Quite what happens to the brutalist Roman House and St James House buildings that sit abandoned and neglected between Queen Street and the old bus station remains to be seen. Looking as sorry for themselves as the old Stationery Office buildings in Norwich's Anglia Square, their future is uncertain. Along with 'Jumbo' they could have also provided a suitable setting for the KlangHaus shows.

At 6 o'clock I met up with Rosie at the bus depot and was introduced to the KlangHaus team. Along with Annie, who had also made the journey down from Norwich to usher tonight's shows, we were walked around the building and the audience route was explained to us. After entering from the side of the building in Priory Street the audience are led into a narrow corridor before being beckoned into  the basement offices. After working their way up through the floors they emerge at the top of a short flight of steps that brings them down onto the main floor of the depot. They are then escorted to the rear half of the building where an original Routemaster double decker bus sits astride one of the three huge inspection pits. After being invited onto the bus for the penultimate song of the show the audience emerge to find the band performing the final number in the inspection pit. 

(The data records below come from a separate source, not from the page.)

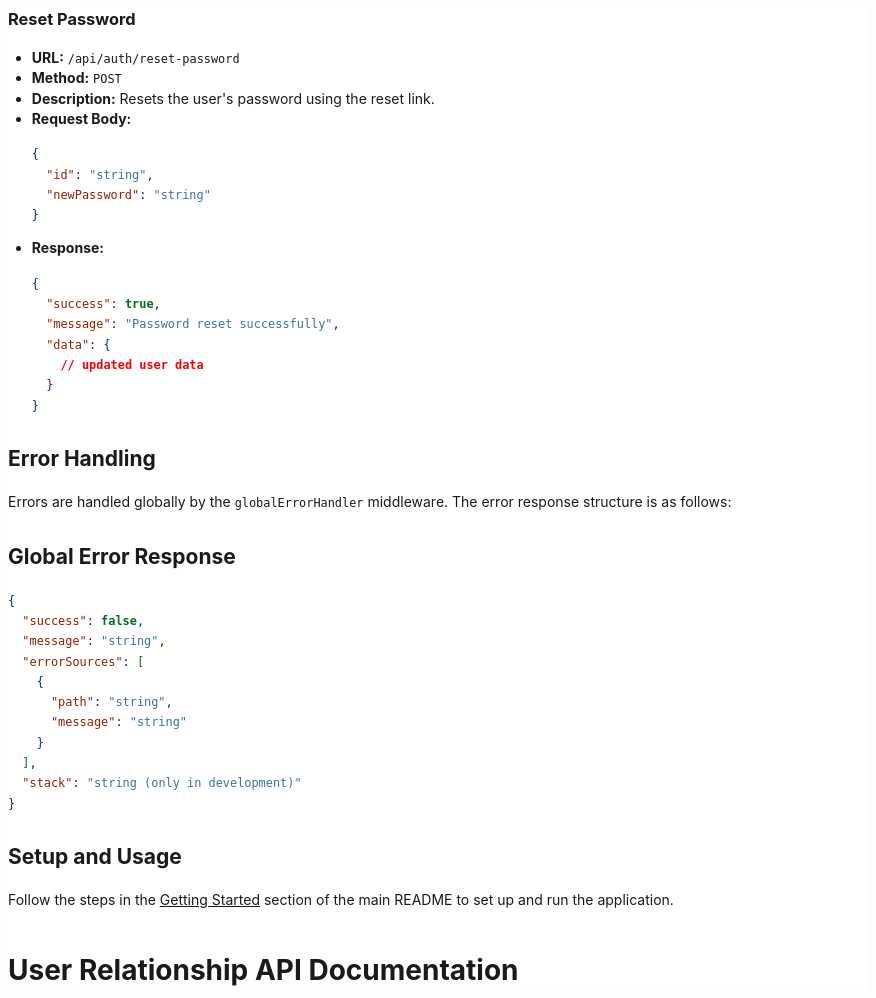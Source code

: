 ### Reset Password

- **URL:** `/api/auth/reset-password`
- **Method:** `POST`
- **Description:** Resets the user's password using the reset link.
- **Request Body:**
  ```json
  {
    "id": "string",
    "newPassword": "string"
  }
  ```
- **Response:**
  ```json
  {
    "success": true,
    "message": "Password reset successfully",
    "data": {
      // updated user data
    }
  }
  ```

## Error Handling

Errors are handled globally by the `globalErrorHandler` middleware. The error response structure is as follows:

## Global Error Response

```json
{
  "success": false,
  "message": "string",
  "errorSources": [
    {
      "path": "string",
      "message": "string"
    }
  ],
  "stack": "string (only in development)"
}
```

## Setup and Usage

Follow the steps in the [Getting Started](#getting-started) section of the main README to set up and run the application.

# User Relationship API Documentation
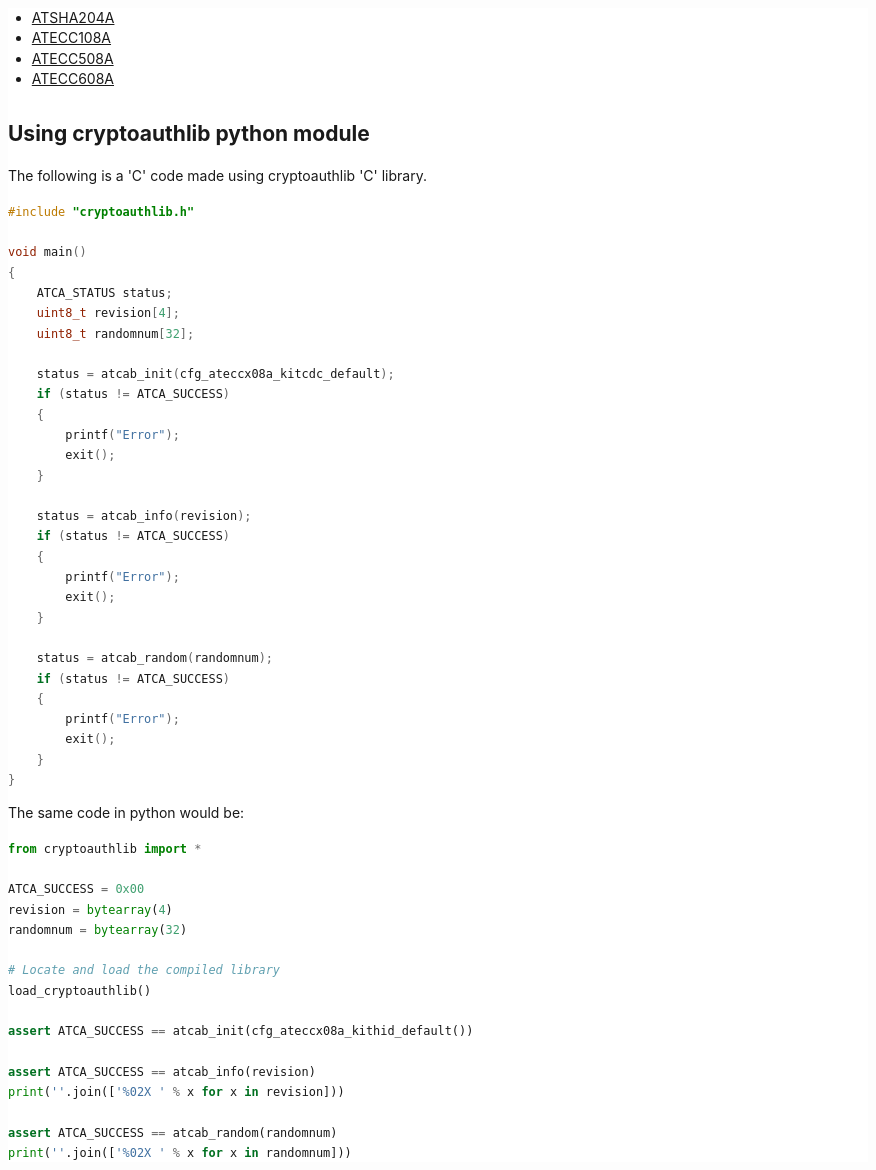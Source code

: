 - [ATSHA204A](http://www.microchip.com/ATSHA204A)
- [ATECC108A](http://www.microchip.com/ATECC108A)
- [ATECC508A](http://www.microchip.com/ATECC508A)
- [ATECC608A](http://www.microchip.com/ATECC608A)


## Using cryptoauthlib python module
The following is a 'C' code made using cryptoauthlib 'C' library.

```C
#include "cryptoauthlib.h"

void main()
{
    ATCA_STATUS status;
    uint8_t revision[4];
    uint8_t randomnum[32];

    status = atcab_init(cfg_ateccx08a_kitcdc_default);
    if (status != ATCA_SUCCESS)
    {
        printf("Error");
        exit();
    }

    status = atcab_info(revision);
    if (status != ATCA_SUCCESS)
    {
        printf("Error");
        exit();
    }

    status = atcab_random(randomnum);
    if (status != ATCA_SUCCESS)
    {
        printf("Error");
        exit();
    }
}
```

The same code in python would be:

```python
from cryptoauthlib import *

ATCA_SUCCESS = 0x00
revision = bytearray(4)
randomnum = bytearray(32)

# Locate and load the compiled library
load_cryptoauthlib()

assert ATCA_SUCCESS == atcab_init(cfg_ateccx08a_kithid_default())

assert ATCA_SUCCESS == atcab_info(revision)
print(''.join(['%02X ' % x for x in revision]))

assert ATCA_SUCCESS == atcab_random(randomnum)
print(''.join(['%02X ' % x for x in randomnum]))
```
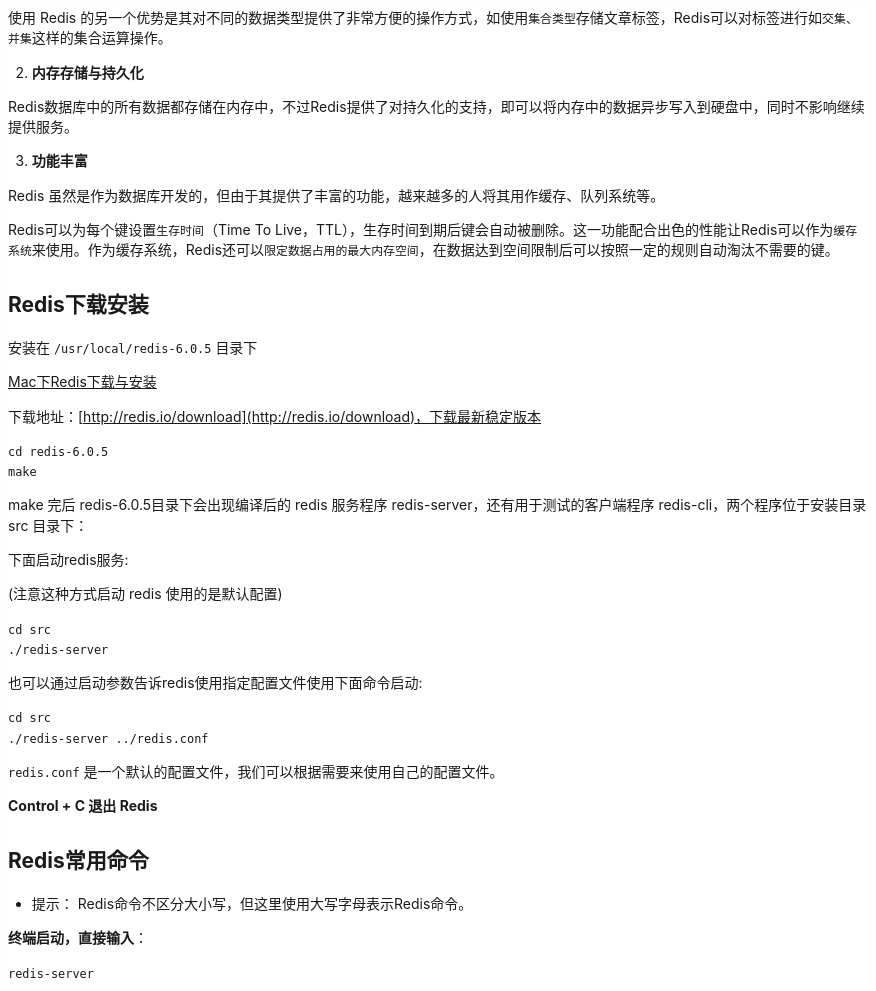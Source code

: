 使用 Redis 的另一个优势是其对不同的数据类型提供了非常方便的操作方式，如使用`集合类型`存储文章标签，Redis可以对标签进行如`交集、并集`这样的集合运算操作。

2. **内存存储与持久化**

Redis数据库中的所有数据都存储在内存中，不过Redis提供了对持久化的支持，即可以将内存中的数据异步写入到硬盘中，同时不影响继续提供服务。

3. **功能丰富**

Redis 虽然是作为数据库开发的，但由于其提供了丰富的功能，越来越多的人将其用作缓存、队列系统等。

Redis可以为每个键设置`生存时间`（Time To Live，TTL），生存时间到期后键会自动被删除。这一功能配合出色的性能让Redis可以作为`缓存系统`来使用。作为缓存系统，Redis还可以`限定数据占用的最大内存空间`，在数据达到空间限制后可以按照一定的规则自动淘汰不需要的键。



## Redis下载安装

安装在 `/usr/local/redis-6.0.5` 目录下



[Mac下Redis下载与安装](https://www.jianshu.com/p/bb7c19c5fc47)

下载地址：[http://redis.io/download](http://redis.io/download)，下载最新稳定版本

```shell
cd redis-6.0.5
make
```

make 完后 redis-6.0.5目录下会出现编译后的 redis 服务程序 redis-server，还有用于测试的客户端程序 redis-cli，两个程序位于安装目录 src 目录下：

下面启动redis服务:

(注意这种方式启动 redis 使用的是默认配置)

```shell
cd src
./redis-server
```

也可以通过启动参数告诉redis使用指定配置文件使用下面命令启动:

```shell
cd src
./redis-server ../redis.conf
```

`redis.conf` 是一个默认的配置文件，我们可以根据需要来使用自己的配置文件。

**Control + C 退出 Redis**



## Redis常用命令

+ 提示： Redis命令不区分大小写，但这里使用大写字母表示Redis命令。

**终端启动，直接输入**：

```shell
redis-server
```

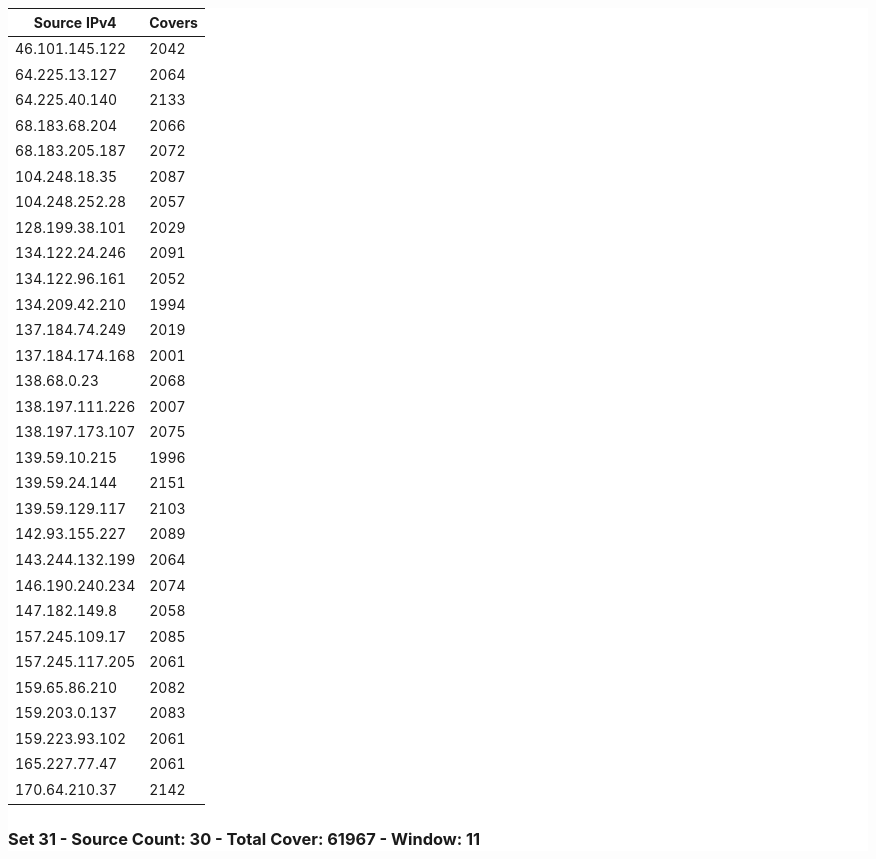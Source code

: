 | Source IPv4 | Covers |
| --- | --- |
| 46.101.145.122 | 2042 |
| 64.225.13.127 | 2064 |
| 64.225.40.140 | 2133 |
| 68.183.68.204 | 2066 |
| 68.183.205.187 | 2072 |
| 104.248.18.35 | 2087 |
| 104.248.252.28 | 2057 |
| 128.199.38.101 | 2029 |
| 134.122.24.246 | 2091 |
| 134.122.96.161 | 2052 |
| 134.209.42.210 | 1994 |
| 137.184.74.249 | 2019 |
| 137.184.174.168 | 2001 |
| 138.68.0.23 | 2068 |
| 138.197.111.226 | 2007 |
| 138.197.173.107 | 2075 |
| 139.59.10.215 | 1996 |
| 139.59.24.144 | 2151 |
| 139.59.129.117 | 2103 |
| 142.93.155.227 | 2089 |
| 143.244.132.199 | 2064 |
| 146.190.240.234 | 2074 |
| 147.182.149.8 | 2058 |
| 157.245.109.17 | 2085 |
| 157.245.117.205 | 2061 |
| 159.65.86.210 | 2082 |
| 159.203.0.137 | 2083 |
| 159.223.93.102 | 2061 |
| 165.227.77.47 | 2061 |
| 170.64.210.37 | 2142 |
### Set 31 - Source Count: 30 - Total Cover: 61967 - Window: 11
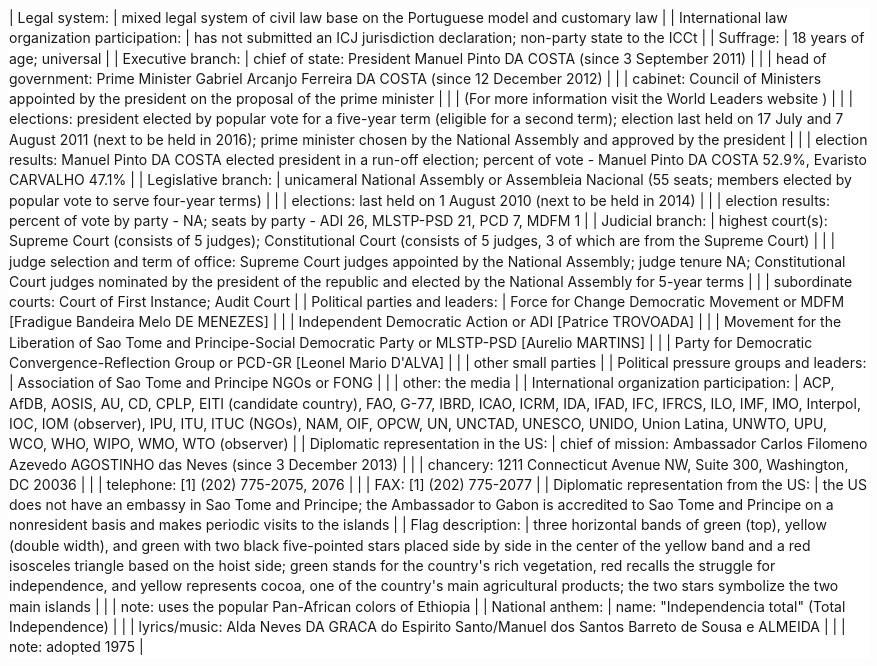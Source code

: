 | Legal system: | mixed legal system of civil law base on the Portuguese model and customary law |
| International law organization participation: | has not submitted an ICJ jurisdiction declaration; non-party state to the ICCt |
| Suffrage: | 18 years of age; universal |
| Executive branch: | chief of state: President Manuel Pinto DA COSTA (since 3 September 2011) |
| | head of government: Prime Minister Gabriel Arcanjo Ferreira DA COSTA (since 12 December 2012) |
| | cabinet: Council of Ministers appointed by the president on the proposal of the prime minister |
| | (For more information visit the World Leaders website&nbsp;) |
| | elections: president elected by popular vote for a five-year term (eligible for a second term); election last held on 17 July and 7 August 2011 (next to be held in 2016); prime minister chosen by the National Assembly and approved by the president |
| | election results: Manuel Pinto DA COSTA elected president in a run-off election; percent of vote - Manuel Pinto DA COSTA 52.9%, Evaristo CARVALHO 47.1% |
| Legislative branch: | unicameral National Assembly or Assembleia Nacional (55 seats; members elected by popular vote to serve four-year terms) |
| | elections: last held on 1 August 2010 (next to be held in 2014) |
| | election results: percent of vote by party - NA; seats by party - ADI 26, MLSTP-PSD 21, PCD 7, MDFM 1 |
| Judicial branch: | highest court(s): Supreme Court (consists of 5 judges); Constitutional Court (consists of 5 judges, 3 of which are from the Supreme Court) |
| | judge selection and term of office: Supreme Court judges appointed by the National Assembly; judge tenure NA; Constitutional Court judges nominated by the president of the republic and elected by the National Assembly for 5-year terms |
| | subordinate courts: Court of First Instance; Audit Court |
| Political parties and leaders: | Force for Change Democratic Movement or MDFM [Fradigue Bandeira Melo DE MENEZES] |
| | Independent Democratic Action or ADI [Patrice TROVOADA] |
| | Movement for the Liberation of Sao Tome and Principe-Social Democratic Party or MLSTP-PSD [Aurelio MARTINS] |
| | Party for Democratic Convergence-Reflection Group or PCD-GR [Leonel Mario D'ALVA] |
| | other small parties |
| Political pressure groups and leaders: | Association of Sao Tome and Principe NGOs or FONG |
| | other: the media |
| International organization participation: | ACP, AfDB, AOSIS, AU, CD, CPLP, EITI (candidate country), FAO, G-77, IBRD, ICAO, ICRM, IDA, IFAD, IFC, IFRCS, ILO, IMF, IMO, Interpol, IOC, IOM (observer), IPU, ITU, ITUC (NGOs), NAM, OIF, OPCW, UN, UNCTAD, UNESCO, UNIDO, Union Latina, UNWTO, UPU, WCO, WHO, WIPO, WMO, WTO (observer) |
| Diplomatic representation in the US: | chief of mission: Ambassador Carlos Filomeno Azevedo AGOSTINHO das Neves (since 3 December 2013) |
| | chancery: 1211 Connecticut Avenue NW, Suite 300, Washington, DC 20036 |
| | telephone: [1] (202) 775-2075, 2076 |
| | FAX: [1] (202) 775-2077 |
| Diplomatic representation from the US: | the US does not have an embassy in Sao Tome and Principe; the Ambassador to Gabon is accredited to Sao Tome and Principe on a nonresident basis and makes periodic visits to the islands |
| Flag description: | three horizontal bands of green (top), yellow (double width), and green with two black five-pointed stars placed side by side in the center of the yellow band and a red isosceles triangle based on the hoist side; green stands for the country's rich vegetation, red recalls the struggle for independence, and yellow represents cocoa, one of the country's main agricultural products; the two stars symbolize the two main islands |
| | note: uses the popular Pan-African colors of Ethiopia |
| National anthem: | name: "Independencia total" (Total Independence) |
| | lyrics/music: Alda Neves DA GRACA do Espirito Santo/Manuel dos Santos Barreto de Sousa e ALMEIDA |
| | note: adopted 1975 |
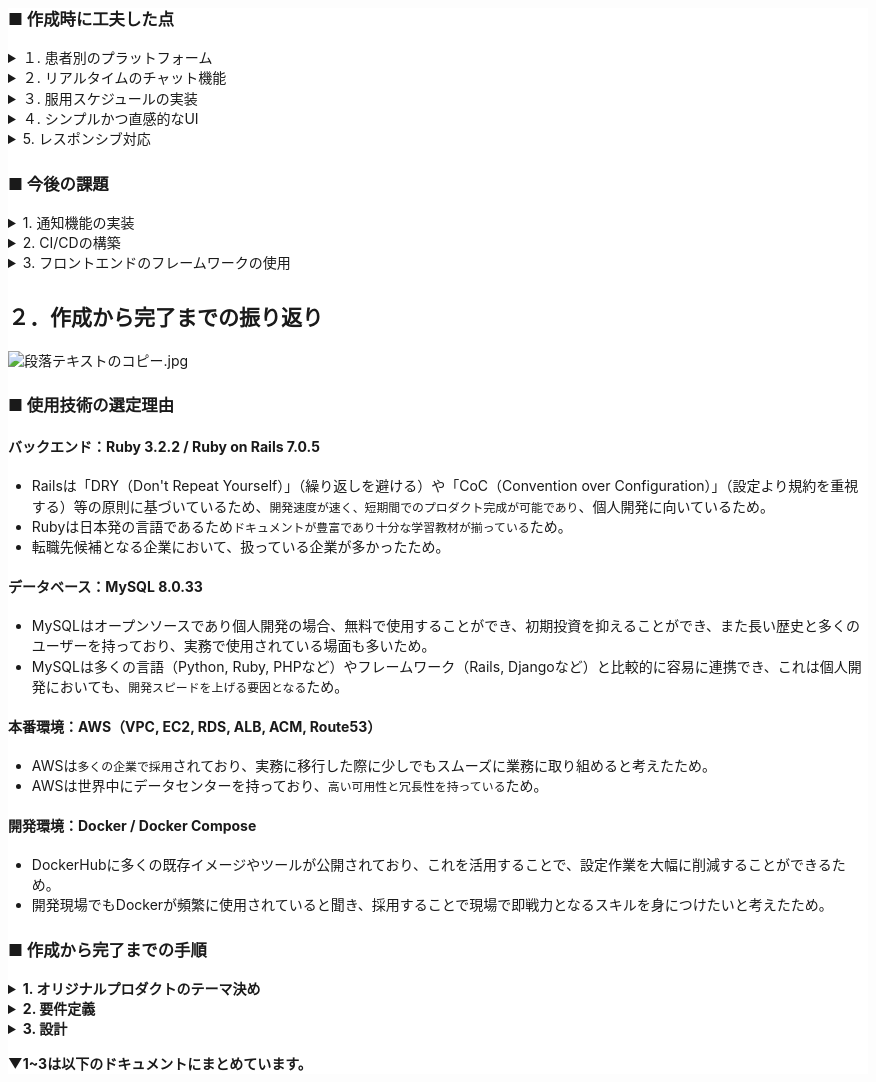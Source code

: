 
### ■ 作成時に工夫した点
<details><summary>１. 患者別のプラットフォーム</summary></details>

<details><summary>２. リアルタイムのチャット機能</summary></details>

<details><summary>３. 服用スケジュールの実装</summary></details>

<details><summary>４. シンプルかつ直感的なUI</summary></details>

<details><summary>5. レスポンシブ対応</summary></details>

### ■ 今後の課題
<details><summary>1. 通知機能の実装</summary></details>

<details><summary>2. CI/CDの構築</summary></details>

<details><summary>3. フロントエンドのフレームワークの使用</summary></details>

## ２．作成から完了までの振り返り
![段落テキストのコピー.jpg](https://qiita-image-store.s3.ap-northeast-1.amazonaws.com/0/3117662/a61fd2b0-2808-e752-7b29-3c874d86a379.jpeg)



### ■ 使用技術の選定理由

#### バックエンド：Ruby 3.2.2 / Ruby on Rails 7.0.5
- Railsは「DRY（Don't Repeat Yourself）」（繰り返しを避ける）や「CoC（Convention over Configuration）」（設定より規約を重視する）等の原則に基づいているため、`開発速度が速く、短期間でのプロダクト完成が可能であり`、個人開発に向いているため。
- Rubyは日本発の言語であるため`ドキュメントが豊富であり十分な学習教材が揃っている`ため。
- 転職先候補となる企業において、扱っている企業が多かったため。

#### データベース：MySQL 8.0.33
- MySQLはオープンソースであり個人開発の場合、無料で使用することができ、初期投資を抑えることができ、また長い歴史と多くのユーザーを持っており、実務で使用されている場面も多いため。
- MySQLは多くの言語（Python, Ruby, PHPなど）やフレームワーク（Rails, Djangoなど）と比較的に容易に連携でき、これは個人開発においても、`開発スピードを上げる要因となる`ため。

#### 本番環境：AWS（VPC, EC2, RDS, ALB, ACM, Route53）
- AWSは`多くの企業で採用`されており、実務に移行した際に少しでもスムーズに業務に取り組めると考えたため。
- AWSは世界中にデータセンターを持っており、`高い可用性と冗長性を持っている`ため。

#### 開発環境：Docker / Docker Compose
- DockerHubに多くの既存イメージやツールが公開されており、これを活用することで、設定作業を大幅に削減することができるため。
- 開発現場でもDockerが頻繁に使用されていると聞き、採用することで現場で即戦力となるスキルを身につけたいと考えたため。

### ■ 作成から完了までの手順

<details><summary><strong>1. オリジナルプロダクトのテーマ決め</strong></summary></details>

<details><summary><strong>2. 要件定義</strong></summary></details>

<details><summary><strong>3. 設計</strong></summary></details>

<strong>▼1~3は以下のドキュメントにまとめています。</strong>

As you can imagine, performing a show like KlangHaus in a disused bus depot works best once natural daylight is replaced with nightfall. The building then takes on a ghostly character of its own, and Sal Pittman's projections can surprise and startle as an audience works its way around the site, exploring a surreal dystopian world augmented by the pop-up performances of songs and music by members of The Neutrinos. As you can imagine, the number of trip hazards and sharp surfaces, as well as those three huge inspection pits, require some careful stewarding. The entire building seems frozen in time, almost as it would have looked when the final bus drove out through those big blue doors. Even a tattered picture of 'Blakey' from the 1960s television sitcom 'On The Buses' remains attached to the wall in one of the offices. Ushering becomes a careful balance between allowing the audience as much time as they need to appreciate the spectacular lighting effects, explore the fascinating interior of the historic building, yet not miss any of the performance, and not putting themselves at risk of injury. Some of the audience appear to be real bus enthusiasts, here as much to revel in the omnibus heritage as much as the live show. That's obviously why they had called out for extra ushers.







It has to be said that almost every hazard had been identified well in advance, and steps taken to eliminate risk. The audiences were, largely, happy to be led as one around the site, and were mesmerised by the show. Only a few stragglers needed to be coaxed out of cupboards and various nooks and crannies that they seemed intent on exploring. I got to see both shows, which was a real privilege, and was totally blown away by the experience. My only regret is that I missed the chance to experience the Royal Festival Hall performances, and the Edinburgh shows before that. Whilst some of the music may carry through from one site to the next, new site-specific songs are written for each location and, of course, each location presents itself as a completely new source for inspiration.

Word is that KlangHaus will visit Norwich before too long. As soon as it is confirmed I urge you to buy tickets straight away. There are only a limited number of shows, and each will only be able to play to a small audience. Do not end up being disappointed when they all sell out. This is a show that you will not want to miss.